ACTIVITY:
From the records below, transcribe only the lines running from the one with "## fetch_target_chain.csv" through the one with "## How to Play". Keep both of those end lines.

Stored data:
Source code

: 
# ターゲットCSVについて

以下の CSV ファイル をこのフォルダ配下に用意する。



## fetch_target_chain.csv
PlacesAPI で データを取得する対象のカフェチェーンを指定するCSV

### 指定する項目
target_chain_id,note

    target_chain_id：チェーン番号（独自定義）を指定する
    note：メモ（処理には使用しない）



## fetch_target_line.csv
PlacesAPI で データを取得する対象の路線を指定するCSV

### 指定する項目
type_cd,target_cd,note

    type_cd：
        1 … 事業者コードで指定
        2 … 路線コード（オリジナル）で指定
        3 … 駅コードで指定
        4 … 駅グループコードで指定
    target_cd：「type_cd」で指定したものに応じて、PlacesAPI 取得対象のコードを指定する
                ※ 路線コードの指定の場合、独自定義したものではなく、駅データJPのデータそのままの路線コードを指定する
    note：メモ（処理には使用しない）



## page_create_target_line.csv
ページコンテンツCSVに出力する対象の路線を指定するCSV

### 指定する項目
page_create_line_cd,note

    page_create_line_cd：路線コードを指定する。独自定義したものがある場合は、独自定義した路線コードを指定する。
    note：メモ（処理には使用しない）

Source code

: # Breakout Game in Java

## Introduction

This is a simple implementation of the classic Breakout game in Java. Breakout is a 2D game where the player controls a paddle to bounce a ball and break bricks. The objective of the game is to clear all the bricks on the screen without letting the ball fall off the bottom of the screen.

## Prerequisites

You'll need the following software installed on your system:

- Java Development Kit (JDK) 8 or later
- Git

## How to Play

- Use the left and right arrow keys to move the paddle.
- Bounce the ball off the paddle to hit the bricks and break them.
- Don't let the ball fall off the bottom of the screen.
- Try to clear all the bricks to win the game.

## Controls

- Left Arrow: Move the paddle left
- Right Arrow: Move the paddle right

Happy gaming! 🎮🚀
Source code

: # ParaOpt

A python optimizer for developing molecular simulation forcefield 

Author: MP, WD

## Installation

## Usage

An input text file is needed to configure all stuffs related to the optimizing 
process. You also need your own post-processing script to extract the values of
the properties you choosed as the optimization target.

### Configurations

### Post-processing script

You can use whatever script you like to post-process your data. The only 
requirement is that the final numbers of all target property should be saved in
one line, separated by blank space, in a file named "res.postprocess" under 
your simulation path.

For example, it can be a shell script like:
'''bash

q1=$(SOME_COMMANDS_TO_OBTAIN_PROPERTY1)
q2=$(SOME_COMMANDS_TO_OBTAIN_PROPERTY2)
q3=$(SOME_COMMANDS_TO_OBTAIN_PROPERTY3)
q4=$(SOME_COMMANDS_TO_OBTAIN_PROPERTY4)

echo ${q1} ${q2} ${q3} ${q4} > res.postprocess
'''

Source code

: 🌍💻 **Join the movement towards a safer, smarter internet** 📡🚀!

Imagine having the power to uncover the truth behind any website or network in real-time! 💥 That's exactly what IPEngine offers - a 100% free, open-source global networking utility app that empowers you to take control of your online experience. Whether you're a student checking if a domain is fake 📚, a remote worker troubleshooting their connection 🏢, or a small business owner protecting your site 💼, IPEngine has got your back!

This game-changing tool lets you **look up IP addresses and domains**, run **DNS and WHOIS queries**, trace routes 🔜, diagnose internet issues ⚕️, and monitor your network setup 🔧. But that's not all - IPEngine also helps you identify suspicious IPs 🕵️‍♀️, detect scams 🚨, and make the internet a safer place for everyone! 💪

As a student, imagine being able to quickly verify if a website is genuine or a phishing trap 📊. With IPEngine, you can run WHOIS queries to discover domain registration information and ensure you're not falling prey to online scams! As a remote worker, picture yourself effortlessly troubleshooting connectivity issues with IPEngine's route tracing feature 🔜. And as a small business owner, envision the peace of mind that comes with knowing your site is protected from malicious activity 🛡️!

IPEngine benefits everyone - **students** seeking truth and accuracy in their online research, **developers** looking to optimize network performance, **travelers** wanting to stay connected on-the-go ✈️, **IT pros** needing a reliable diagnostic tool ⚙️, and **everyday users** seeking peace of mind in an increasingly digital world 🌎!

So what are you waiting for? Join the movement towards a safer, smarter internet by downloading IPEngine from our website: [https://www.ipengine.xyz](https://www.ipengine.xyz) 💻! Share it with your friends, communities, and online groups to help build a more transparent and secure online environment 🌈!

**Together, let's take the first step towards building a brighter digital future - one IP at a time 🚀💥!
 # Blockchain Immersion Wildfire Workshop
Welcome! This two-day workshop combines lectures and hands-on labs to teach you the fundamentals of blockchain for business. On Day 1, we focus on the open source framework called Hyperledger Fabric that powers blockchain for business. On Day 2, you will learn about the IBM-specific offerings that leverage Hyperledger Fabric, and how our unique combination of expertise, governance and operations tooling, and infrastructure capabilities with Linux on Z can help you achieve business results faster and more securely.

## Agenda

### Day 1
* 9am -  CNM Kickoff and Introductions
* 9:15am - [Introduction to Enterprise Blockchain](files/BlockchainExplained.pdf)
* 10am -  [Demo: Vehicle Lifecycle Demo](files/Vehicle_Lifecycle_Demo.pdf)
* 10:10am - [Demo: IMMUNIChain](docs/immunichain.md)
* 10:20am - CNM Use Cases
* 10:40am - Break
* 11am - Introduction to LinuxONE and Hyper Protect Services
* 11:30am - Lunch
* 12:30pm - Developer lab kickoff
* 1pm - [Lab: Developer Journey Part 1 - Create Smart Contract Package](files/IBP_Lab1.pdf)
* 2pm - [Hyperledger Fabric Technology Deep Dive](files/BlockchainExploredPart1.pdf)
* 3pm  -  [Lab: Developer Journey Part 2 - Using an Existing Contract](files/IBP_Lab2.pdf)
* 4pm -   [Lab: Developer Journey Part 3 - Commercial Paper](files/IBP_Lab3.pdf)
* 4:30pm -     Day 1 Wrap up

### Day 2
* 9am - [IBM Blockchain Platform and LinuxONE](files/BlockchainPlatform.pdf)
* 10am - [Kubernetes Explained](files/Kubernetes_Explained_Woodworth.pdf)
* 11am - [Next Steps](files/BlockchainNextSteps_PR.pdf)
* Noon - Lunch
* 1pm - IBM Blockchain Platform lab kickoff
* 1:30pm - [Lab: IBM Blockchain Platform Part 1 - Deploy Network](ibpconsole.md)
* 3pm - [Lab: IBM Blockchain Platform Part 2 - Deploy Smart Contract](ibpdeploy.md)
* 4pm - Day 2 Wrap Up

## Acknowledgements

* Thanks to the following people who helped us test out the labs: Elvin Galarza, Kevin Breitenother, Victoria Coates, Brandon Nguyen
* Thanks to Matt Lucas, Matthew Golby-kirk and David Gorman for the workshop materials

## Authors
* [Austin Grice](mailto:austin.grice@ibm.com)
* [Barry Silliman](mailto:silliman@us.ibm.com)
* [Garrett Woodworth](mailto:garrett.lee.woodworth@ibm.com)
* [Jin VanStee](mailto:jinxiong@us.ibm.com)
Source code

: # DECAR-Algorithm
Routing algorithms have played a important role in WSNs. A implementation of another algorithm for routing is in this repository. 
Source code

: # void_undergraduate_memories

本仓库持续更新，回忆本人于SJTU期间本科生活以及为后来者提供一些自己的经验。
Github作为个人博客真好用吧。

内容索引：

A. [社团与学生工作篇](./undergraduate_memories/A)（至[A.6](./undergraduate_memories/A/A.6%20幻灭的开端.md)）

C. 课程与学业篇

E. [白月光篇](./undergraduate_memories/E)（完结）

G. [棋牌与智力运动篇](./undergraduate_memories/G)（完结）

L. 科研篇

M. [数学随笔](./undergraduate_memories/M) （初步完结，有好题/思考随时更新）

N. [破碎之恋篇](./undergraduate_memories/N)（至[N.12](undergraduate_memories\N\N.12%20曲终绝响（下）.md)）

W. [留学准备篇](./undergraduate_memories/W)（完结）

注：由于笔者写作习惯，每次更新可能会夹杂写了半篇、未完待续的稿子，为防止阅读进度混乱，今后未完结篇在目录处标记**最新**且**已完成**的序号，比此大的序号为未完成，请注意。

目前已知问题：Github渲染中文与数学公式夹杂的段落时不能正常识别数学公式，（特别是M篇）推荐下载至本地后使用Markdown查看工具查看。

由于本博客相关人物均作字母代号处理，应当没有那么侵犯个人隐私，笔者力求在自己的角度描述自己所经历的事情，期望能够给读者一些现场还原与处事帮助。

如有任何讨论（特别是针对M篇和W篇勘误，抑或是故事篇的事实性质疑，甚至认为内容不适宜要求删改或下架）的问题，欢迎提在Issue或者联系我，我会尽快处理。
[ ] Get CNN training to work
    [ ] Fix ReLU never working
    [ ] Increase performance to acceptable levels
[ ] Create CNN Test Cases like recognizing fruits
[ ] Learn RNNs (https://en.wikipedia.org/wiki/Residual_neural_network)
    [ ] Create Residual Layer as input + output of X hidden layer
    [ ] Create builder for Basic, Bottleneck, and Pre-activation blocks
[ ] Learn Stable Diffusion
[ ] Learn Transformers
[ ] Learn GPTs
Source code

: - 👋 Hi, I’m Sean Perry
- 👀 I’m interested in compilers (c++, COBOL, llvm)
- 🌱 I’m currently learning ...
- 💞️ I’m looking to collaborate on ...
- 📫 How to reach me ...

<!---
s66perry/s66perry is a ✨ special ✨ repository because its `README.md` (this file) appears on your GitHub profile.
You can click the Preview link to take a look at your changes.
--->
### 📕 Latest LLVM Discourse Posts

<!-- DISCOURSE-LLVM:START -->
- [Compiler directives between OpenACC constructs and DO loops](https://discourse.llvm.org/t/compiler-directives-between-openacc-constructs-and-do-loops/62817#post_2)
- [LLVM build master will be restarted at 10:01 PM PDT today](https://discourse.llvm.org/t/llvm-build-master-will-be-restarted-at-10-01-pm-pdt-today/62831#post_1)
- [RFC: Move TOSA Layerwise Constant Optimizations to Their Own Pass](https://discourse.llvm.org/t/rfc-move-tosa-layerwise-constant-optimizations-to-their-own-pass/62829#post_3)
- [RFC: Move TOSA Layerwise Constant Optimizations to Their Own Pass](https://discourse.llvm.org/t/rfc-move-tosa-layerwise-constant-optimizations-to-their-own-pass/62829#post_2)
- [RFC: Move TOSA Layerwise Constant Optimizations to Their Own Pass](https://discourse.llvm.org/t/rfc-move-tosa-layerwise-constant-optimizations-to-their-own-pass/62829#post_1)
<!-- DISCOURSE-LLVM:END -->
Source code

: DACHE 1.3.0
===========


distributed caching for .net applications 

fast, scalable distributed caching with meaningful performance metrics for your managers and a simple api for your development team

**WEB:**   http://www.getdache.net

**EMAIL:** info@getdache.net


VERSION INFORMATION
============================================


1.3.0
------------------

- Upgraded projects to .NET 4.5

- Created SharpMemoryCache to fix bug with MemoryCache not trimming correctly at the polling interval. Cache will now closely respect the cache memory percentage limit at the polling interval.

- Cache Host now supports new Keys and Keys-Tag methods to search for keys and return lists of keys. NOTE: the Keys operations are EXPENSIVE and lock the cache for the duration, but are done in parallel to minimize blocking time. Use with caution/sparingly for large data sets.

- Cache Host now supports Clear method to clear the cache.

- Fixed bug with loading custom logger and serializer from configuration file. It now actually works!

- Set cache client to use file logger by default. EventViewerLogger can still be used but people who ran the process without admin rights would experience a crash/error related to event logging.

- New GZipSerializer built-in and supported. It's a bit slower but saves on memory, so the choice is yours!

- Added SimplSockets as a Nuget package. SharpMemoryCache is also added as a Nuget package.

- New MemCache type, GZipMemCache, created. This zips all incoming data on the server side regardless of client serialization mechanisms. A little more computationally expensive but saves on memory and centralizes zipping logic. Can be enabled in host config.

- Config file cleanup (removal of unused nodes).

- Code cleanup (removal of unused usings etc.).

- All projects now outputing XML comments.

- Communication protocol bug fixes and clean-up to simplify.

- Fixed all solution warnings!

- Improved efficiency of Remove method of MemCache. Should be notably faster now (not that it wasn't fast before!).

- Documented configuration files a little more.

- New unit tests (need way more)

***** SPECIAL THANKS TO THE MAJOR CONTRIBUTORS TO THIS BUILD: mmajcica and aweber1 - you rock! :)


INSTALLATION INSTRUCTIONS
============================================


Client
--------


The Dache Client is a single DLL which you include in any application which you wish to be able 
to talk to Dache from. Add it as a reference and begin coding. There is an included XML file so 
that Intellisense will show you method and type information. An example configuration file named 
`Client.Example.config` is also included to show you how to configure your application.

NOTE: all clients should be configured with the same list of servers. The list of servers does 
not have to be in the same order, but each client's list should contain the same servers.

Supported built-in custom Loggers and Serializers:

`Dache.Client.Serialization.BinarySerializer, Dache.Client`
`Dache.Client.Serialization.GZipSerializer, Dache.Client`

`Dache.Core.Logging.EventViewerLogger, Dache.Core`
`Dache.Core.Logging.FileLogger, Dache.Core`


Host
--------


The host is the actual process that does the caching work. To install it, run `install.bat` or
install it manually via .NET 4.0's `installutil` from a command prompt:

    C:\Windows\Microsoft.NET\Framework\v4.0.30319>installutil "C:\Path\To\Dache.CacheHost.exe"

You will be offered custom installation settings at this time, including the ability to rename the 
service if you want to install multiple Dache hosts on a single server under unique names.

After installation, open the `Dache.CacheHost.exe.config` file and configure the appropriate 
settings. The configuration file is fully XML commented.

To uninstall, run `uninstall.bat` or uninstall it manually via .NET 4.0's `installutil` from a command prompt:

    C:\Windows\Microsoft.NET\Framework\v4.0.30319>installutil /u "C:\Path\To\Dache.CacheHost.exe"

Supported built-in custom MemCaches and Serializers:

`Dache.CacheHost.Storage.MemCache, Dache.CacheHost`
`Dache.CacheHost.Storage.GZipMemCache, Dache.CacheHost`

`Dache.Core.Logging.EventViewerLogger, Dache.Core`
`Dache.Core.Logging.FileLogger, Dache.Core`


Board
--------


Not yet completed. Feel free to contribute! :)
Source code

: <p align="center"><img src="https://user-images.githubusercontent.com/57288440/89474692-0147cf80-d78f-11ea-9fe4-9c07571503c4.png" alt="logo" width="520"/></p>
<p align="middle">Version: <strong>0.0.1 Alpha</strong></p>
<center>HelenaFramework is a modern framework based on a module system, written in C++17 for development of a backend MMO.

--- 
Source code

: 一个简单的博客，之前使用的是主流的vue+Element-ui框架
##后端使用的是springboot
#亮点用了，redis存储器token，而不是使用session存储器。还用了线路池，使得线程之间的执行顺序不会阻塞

RESULT:
## fetch_target_chain.csv
PlacesAPI で データを取得する対象のカフェチェーンを指定するCSV

### 指定する項目
target_chain_id,note

    target_chain_id：チェーン番号（独自定義）を指定する
    note：メモ（処理には使用しない）



## fetch_target_line.csv
PlacesAPI で データを取得する対象の路線を指定するCSV

### 指定する項目
type_cd,target_cd,note

    type_cd：
        1 … 事業者コードで指定
        2 … 路線コード（オリジナル）で指定
        3 … 駅コードで指定
        4 … 駅グループコードで指定
    target_cd：「type_cd」で指定したものに応じて、PlacesAPI 取得対象のコードを指定する
                ※ 路線コードの指定の場合、独自定義したものではなく、駅データJPのデータそのままの路線コードを指定する
    note：メモ（処理には使用しない）



## page_create_target_line.csv
ページコンテンツCSVに出力する対象の路線を指定するCSV

### 指定する項目
page_create_line_cd,note

    page_create_line_cd：路線コードを指定する。独自定義したものがある場合は、独自定義した路線コードを指定する。
    note：メモ（処理には使用しない）

Source code

: # Breakout Game in Java

## Introduction

This is a simple implementation of the classic Breakout game in Java. Breakout is a 2D game where the player controls a paddle to bounce a ball and break bricks. The objective of the game is to clear all the bricks on the screen without letting the ball fall off the bottom of the screen.

## Prerequisites

You'll need the following software installed on your system:

- Java Development Kit (JDK) 8 or later
- Git

## How to Play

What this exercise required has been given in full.